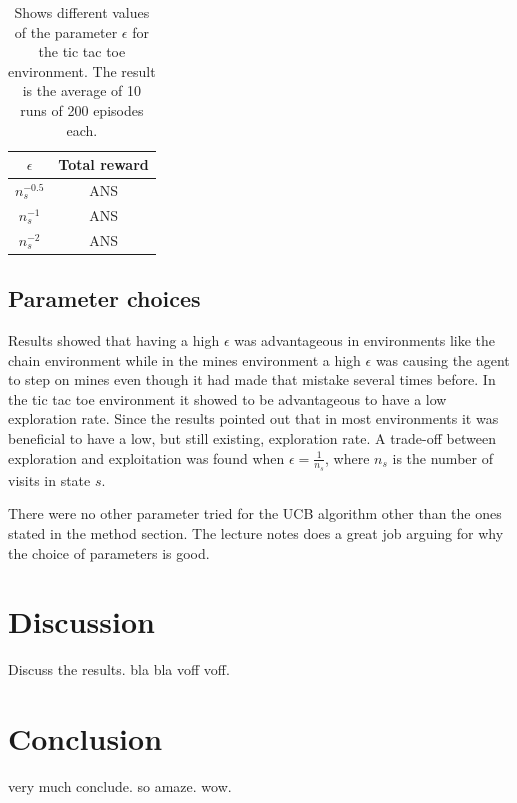 \documentclass[11pt]{article}
\numberwithin{equation}{section}
\begin{document}
\begin{flushleft}
\begin{table}[H]
\caption{Shows different values of the parameter $\epsilon$ for the tic tac toe environment. The result is the average of 10 runs of 200 episodes each.}
\begin{center}
\begin{tabular}{|c|c|}
\hline
$\epsilon$ & Total reward \\ \hline
$n_s^{-0.5}$ & ANS \\ \hline
$n_s^{-1}$ & ANS \\ \hline
$n_s^{-2}$ & ANS \\
\hline
\end{tabular}
\label{tab:tttMean}
\end{center}
\end{table}

\subsection{Parameter choices}

Results showed that having a high $\epsilon$ was advantageous in environments like the chain environment while in the mines environment a high $\epsilon$ was causing the agent to step on mines even though it had made that mistake several times before. In the tic tac toe environment it showed to be advantageous to have a low exploration rate. Since the results pointed out that in most environments it was beneficial to have a low, but still existing, exploration rate. A trade-off between exploration and exploitation was found when $\epsilon = \frac{1}{n_s}$, where $n_s$ is the number of visits in state $s$. \newline

There were no other parameter tried for the UCB algorithm other than the ones stated in the method section. The lecture notes does a great job arguing for why the choice of parameters is good.

\section{Discussion}

Discuss the results. bla bla voff voff.

\section{Conclusion}

very much conclude. so amaze. wow.

\end{flushleft}
\end{document}
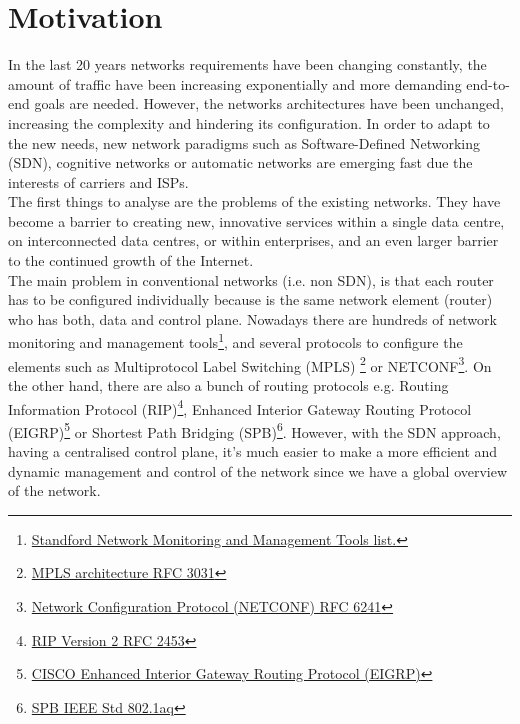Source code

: \section{Motivation}
\label{sec:motivation}

In the last 20 years networks requirements have been changing constantly, the amount of traffic have been increasing exponentially and more demanding end-to-end goals are needed. However, the networks architectures have been unchanged, increasing the complexity and hindering its configuration. In order to adapt to the new needs, new network paradigms such as Software-Defined Networking (SDN), cognitive networks or automatic networks are emerging fast due the interests of carriers and ISPs.\\ 

The first things to analyse are the problems of the existing networks. They have become a barrier to creating new, innovative services within a single data centre, on interconnected data centres, or within enterprises, and an even larger barrier to the continued growth of the Internet.\\

The main problem in conventional networks (i.e. non SDN), is that each router has to be configured individually because is the same network element (router) who has both, data and control plane. Nowadays there are hundreds of network monitoring and management tools\footnote{\href{http://www.slac.stanford.edu/xorg/nmtf/nmtf-tools.html}{Standford Network Monitoring and Management Tools list.}}, and several protocols to configure the elements such as Multiprotocol Label Switching (MPLS) \footnote{\href{http://www.ietf.org/rfc/rfc3031.txt}{MPLS architecture RFC 3031}} or NETCONF\footnote{\href{http://tools.ietf.org/html/rfc6241}{Network Configuration Protocol (NETCONF) RFC 6241}}. On the other hand, there are also a bunch of routing protocols e.g. Routing Information Protocol (RIP)\footnote{\href{http://tools.ietf.org/html/rfc2453}{RIP Version 2 RFC 2453}}, Enhanced Interior Gateway Routing Protocol (EIGRP)\footnote{\href{http://www.cisco.com/c/en/us/products/ios-nx-os-software/enhanced-interior-gateway-routing-protocol-eigrp/index.html}{CISCO Enhanced Interior Gateway Routing Protocol (EIGRP)}} or Shortest Path Bridging (SPB)\footnote{\href{http://standards.ieee.org/getieee802/download/802.1aq-2012.pdf}{SPB IEEE Std 802.1aq}}. However, with the SDN approach, having a centralised control plane, it's much easier to make a more efficient and dynamic management and control of the network since we have a global overview of the network.\\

______________________________

Problem to solve —
Copy out every line of the material above that mentions the word "begin".

The answer —
\begin{document}
\begin{flushleft}
\begin{table}[H]
\begin{center}
\begin{tabular}{|c|c|}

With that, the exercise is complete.